### [YOUR TASK]
From the first line to the last, return the data exactly as it stands.
# # # # # # #
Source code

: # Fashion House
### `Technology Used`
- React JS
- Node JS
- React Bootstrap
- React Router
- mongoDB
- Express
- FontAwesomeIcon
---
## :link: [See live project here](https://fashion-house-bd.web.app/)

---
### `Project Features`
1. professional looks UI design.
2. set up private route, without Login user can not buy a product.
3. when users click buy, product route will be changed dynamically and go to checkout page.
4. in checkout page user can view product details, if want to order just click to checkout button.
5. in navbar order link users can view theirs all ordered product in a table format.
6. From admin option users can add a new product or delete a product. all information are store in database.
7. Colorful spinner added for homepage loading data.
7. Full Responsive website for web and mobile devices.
# # # # # # #
### [SOLVED EXERCISE]
Source code

: # Fashion House
### `Technology Used`
- React JS
- Node JS
- React Bootstrap
- React Router
- mongoDB
- Express
- FontAwesomeIcon
---
## :link: [See live project here](https://fashion-house-bd.web.app/)

---
### `Project Features`
1. professional looks UI design.
2. set up private route, without Login user can not buy a product.
3. when users click buy, product route will be changed dynamically and go to checkout page.
4. in checkout page user can view product details, if want to order just click to checkout button.
5. in navbar order link users can view theirs all ordered product in a table format.
6. From admin option users can add a new product or delete a product. all information are store in database.
7. Colorful spinner added for homepage loading data.
7. Full Responsive website for web and mobile devices.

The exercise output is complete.